FIGURE 1 NMS Topologies
Software Architectures
The software architecture describes the EM Systems internal construction. This architecture includes the information model that is the software representation of the managed resources and the functional capabilities of the network management system, such as FCAPS functions.
EM Systems software architectures can be classified into the following categories:
Element Management Systems (EMSs)This class of systems are developed by computer and network switch manufacturers, and are specialized to manage only a particular device.
Management PlatformsThis class of systems are actually development frameworks for NMSs. There are two development frameworks available, one for the agent side and the other for the management side.
Management ApplicationsThis class of systems can implement one or more FCAPS functions and may implement these functions in both categories, depending on the scope of the managed resources.
Management SystemsThis class of systems provides core services, which are accessed via APIs, to the management applications.
Element Management Systems
This class of systems exploit vendor-specific management information base (MIB) variables. A MIB is a set of data objects that are logically grouped, describing the attributes that form the management interface of a device, either hardware or software. There is one standard SNMP MIB, and all vendors extend the standard MIB to add device-specific management objects. MIB definitions have standard syntax and encodingfor example, Abstract Syntax Notation (ASN.1) and Basic Encoding Rules (BER)which, essentially, allow interoperability.
Management Platforms
In the Management Platforms class of systems, agent development toolkits, such as Windriver, facilitate device manufacturers to build SNMP agents that run on Real-Time Operating Systems, such as VxWorks. This article focuses on the management side of frameworks that facilitate communicating with agents and the development of applications that process this agent information. These platforms provide core functions (see FIGURE 2) such as Event Services, Topology Services, etc. Applications access these core services through APIs. The communication protocols communicate management information between agents and managers. Management Platforms also are able to integrate various vendor-specific EMSs to create a complete enterprise-wide solution. Interoperability is a major issue among vendors and is the main factor driving the call for standards. Another key integration issue is how the data that represents managed resources is represented and decoded so all platforms can understand the information. The information model describes the logical representation of managed resources and is another important consideration for integration. Adherence to a standards-based information model allows for lossless vendor interoperability. If vendors do not adhere to standards, then only common data can be integrated among vendor systems.

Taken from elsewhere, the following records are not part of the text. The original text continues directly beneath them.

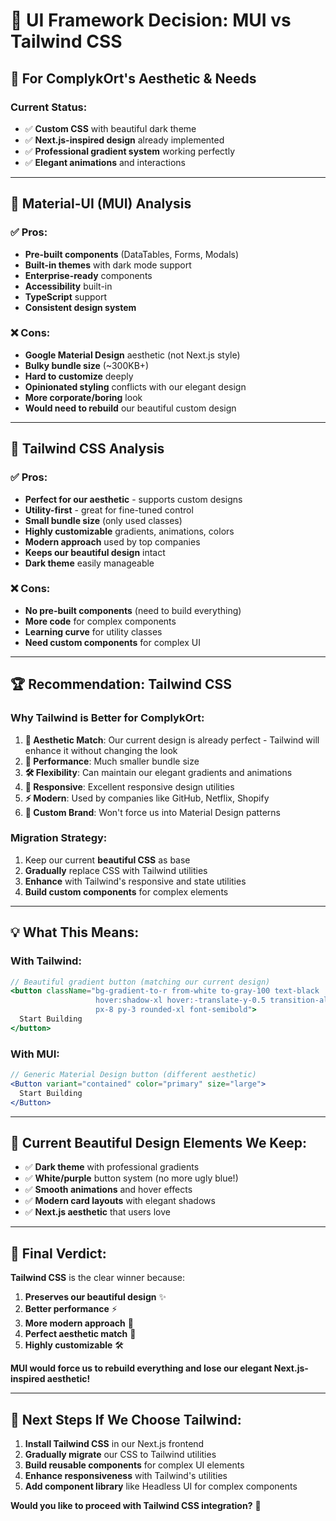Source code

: # 🎨 UI Framework Decision: MUI vs Tailwind CSS

## 🤔 **For ComplykOrt's Aesthetic & Needs**

### **Current Status:**
- ✅ **Custom CSS** with beautiful dark theme
- ✅ **Next.js-inspired design** already implemented
- ✅ **Professional gradient system** working perfectly
- ✅ **Elegant animations** and interactions

---

## 🎯 **Material-UI (MUI) Analysis**

### ✅ **Pros:**
- **Pre-built components** (DataTables, Forms, Modals)
- **Built-in themes** with dark mode support
- **Enterprise-ready** components
- **Accessibility** built-in
- **TypeScript** support
- **Consistent design system**

### ❌ **Cons:**
- **Google Material Design** aesthetic (not Next.js style)
- **Bulky bundle size** (~300KB+)
- **Hard to customize** deeply
- **Opinionated styling** conflicts with our elegant design
- **More corporate/boring** look
- **Would need to rebuild** our beautiful custom design

---

## 🎯 **Tailwind CSS Analysis**

### ✅ **Pros:**
- **Perfect for our aesthetic** - supports custom designs
- **Utility-first** - great for fine-tuned control
- **Small bundle size** (only used classes)
- **Highly customizable** gradients, animations, colors
- **Modern approach** used by top companies
- **Keeps our beautiful design** intact
- **Dark theme** easily manageable

### ❌ **Cons:**
- **No pre-built components** (need to build everything)
- **More code** for complex components
- **Learning curve** for utility classes
- **Need custom components** for complex UI

---

## 🏆 **Recommendation: Tailwind CSS**

### **Why Tailwind is Better for ComplykOrt:**

1. **🎨 Aesthetic Match**: Our current design is already perfect - Tailwind will enhance it without changing the look
2. **🚀 Performance**: Much smaller bundle size
3. **🛠️ Flexibility**: Can maintain our elegant gradients and animations
4. **📱 Responsive**: Excellent responsive design utilities
5. **⚡ Modern**: Used by companies like GitHub, Netflix, Shopify
6. **🎯 Custom Brand**: Won't force us into Material Design patterns

### **Migration Strategy:**
1. Keep our current **beautiful CSS** as base
2. **Gradually** replace CSS with Tailwind utilities
3. **Enhance** with Tailwind's responsive and state utilities
4. **Build custom components** for complex elements

---

## 💡 **What This Means:**

### **With Tailwind:**
```jsx
// Beautiful gradient button (matching our current design)
<button className="bg-gradient-to-r from-white to-gray-100 text-black 
                   hover:shadow-xl hover:-translate-y-0.5 transition-all 
                   px-8 py-3 rounded-xl font-semibold">
  Start Building
</button>
```

### **With MUI:**
```jsx
// Generic Material Design button (different aesthetic)
<Button variant="contained" color="primary" size="large">
  Start Building
</Button>
```

---

## 🎪 **Current Beautiful Design Elements We Keep:**

- ✅ **Dark theme** with professional gradients
- ✅ **White/purple** button system (no more ugly blue!)
- ✅ **Smooth animations** and hover effects  
- ✅ **Modern card layouts** with elegant shadows
- ✅ **Next.js aesthetic** that users love

---

## 🚀 **Final Verdict:**

**Tailwind CSS** is the clear winner because:
1. **Preserves our beautiful design** ✨
2. **Better performance** ⚡
3. **More modern approach** 🚀
4. **Perfect aesthetic match** 🎯
5. **Highly customizable** 🛠️

**MUI would force us to rebuild everything and lose our elegant Next.js-inspired aesthetic!**

---

## 🎯 **Next Steps If We Choose Tailwind:**

1. **Install Tailwind CSS** in our Next.js frontend
2. **Gradually migrate** our CSS to Tailwind utilities
3. **Build reusable components** for complex UI elements
4. **Enhance responsiveness** with Tailwind's utilities
5. **Add component library** like Headless UI for complex components

**Would you like to proceed with Tailwind CSS integration?** 🤔
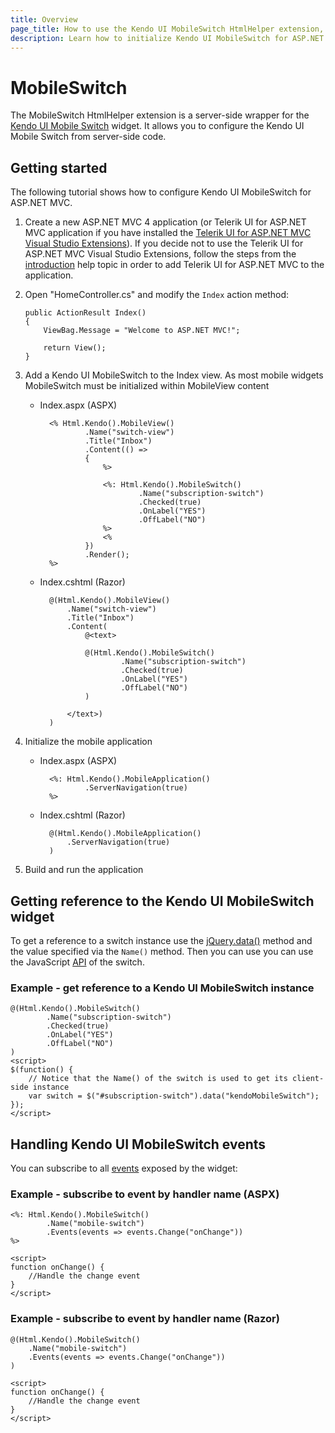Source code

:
 ```yaml
---
title: Overview
page_title: How to use the Kendo UI MobileSwitch HtmlHelper extension, server-side ASP.NET MVC wrapper for Kendo UI Mobile Switch widget
description: Learn how to initialize Kendo UI MobileSwitch for ASP.NET MVC, handle Kendo UI MobileSwitch Events, access an existing switch with MobileSwitch HtmlHelper extension documentation.
---
```


# MobileSwitch

The MobileSwitch HtmlHelper extension is a server-side wrapper for the [Kendo UI Mobile Switch](/api/mobile/switch) widget. It allows you to configure the Kendo UI Mobile Switch
from server-side code.

## Getting started

The following tutorial shows how to configure Kendo UI MobileSwitch for ASP.NET MVC.

1.  Create a new ASP.NET MVC 4 application (or Telerik UI for ASP.NET MVC application if you have installed the [Telerik UI for ASP.NET MVC Visual Studio Extensions](/using-kendo-with/aspnet-mvc/introduction#kendo-ui-for-asp.net-mvc-visual-studio-extensions)).
If you decide not to use the Telerik UI for ASP.NET MVC Visual Studio Extensions, follow the steps from the [introduction](/using-kendo-with/aspnet-mvc/introduction) help topic in order
to add Telerik UI for ASP.NET MVC to the application.
1.  Open "HomeController.cs" and modify the `Index` action method:

        public ActionResult Index()
        {
            ViewBag.Message = "Welcome to ASP.NET MVC!";

            return View();
        }
1. Add a Kendo UI MobileSwitch to the Index view. As most mobile widgets MobileSwitch must be initialized within MobileView content
    - Index.aspx (ASPX)

            <% Html.Kendo().MobileView()
                    .Name("switch-view")
                    .Title("Inbox")
                    .Content(() =>
                    {
                        %>

                        <%: Html.Kendo().MobileSwitch()
                                .Name("subscription-switch")
                                .Checked(true)
                                .OnLabel("YES")
                                .OffLabel("NO")
                        %>
                        <%
                    })
                    .Render();
            %>

    - Index.cshtml (Razor)

            @(Html.Kendo().MobileView()
                .Name("switch-view")
                .Title("Inbox")
                .Content(
                    @<text>

                    @(Html.Kendo().MobileSwitch()
                            .Name("subscription-switch")
                            .Checked(true)
                            .OnLabel("YES")
                            .OffLabel("NO")
                    )

                </text>)
            )

1. Initialize the mobile application
    - Index.aspx (ASPX)

            <%: Html.Kendo().MobileApplication()
                    .ServerNavigation(true)
            %>

    - Index.cshtml (Razor)

            @(Html.Kendo().MobileApplication()
                .ServerNavigation(true)
            )

1. Build and run the application

## Getting reference to the Kendo UI MobileSwitch widget

To get a reference to a switch instance use the [jQuery.data()](http://api.jquery.com/jQuery.data/) method and the value specified via the `Name()` method.
Then you can use you can use the JavaScript [API](/api/mobile/switch#methods) of the switch.

### Example - get reference to a Kendo UI MobileSwitch instance

    @(Html.Kendo().MobileSwitch()
            .Name("subscription-switch")
            .Checked(true)
            .OnLabel("YES")
            .OffLabel("NO")
    )
    <script>
    $(function() {
        // Notice that the Name() of the switch is used to get its client-side instance
        var switch = $("#subscription-switch").data("kendoMobileSwitch");
    });
    </script>


## Handling Kendo UI MobileSwitch events

You can subscribe to all [events](/api/mobile/switch#events) exposed by the widget:

### Example - subscribe to event by handler name (ASPX)

    <%: Html.Kendo().MobileSwitch()
            .Name("mobile-switch")
            .Events(events => events.Change("onChange"))
    %>

    <script>
    function onChange() {
        //Handle the change event
    }
    </script>


### Example - subscribe to event by handler name (Razor)

    @(Html.Kendo().MobileSwitch()
        .Name("mobile-switch")
        .Events(events => events.Change("onChange"))
    )

    <script>
    function onChange() {
        //Handle the change event
    }
    </script>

FIGURE 2 Management System Software Architecture
There are some key technologies that have eased the implementation of integrated solutions.
Extensible Markup Language (XML) has proved to be a helpful technology, drastically simplifying customization and integration (detailed in Part II of this article, May issue). Previously, significant coding efforts were required to integrate, and customize solutions.
J2EE™ technology has proved to simplify the development of sophisticated management applications, where previously, tightly coupled APIs required significant coding efforts.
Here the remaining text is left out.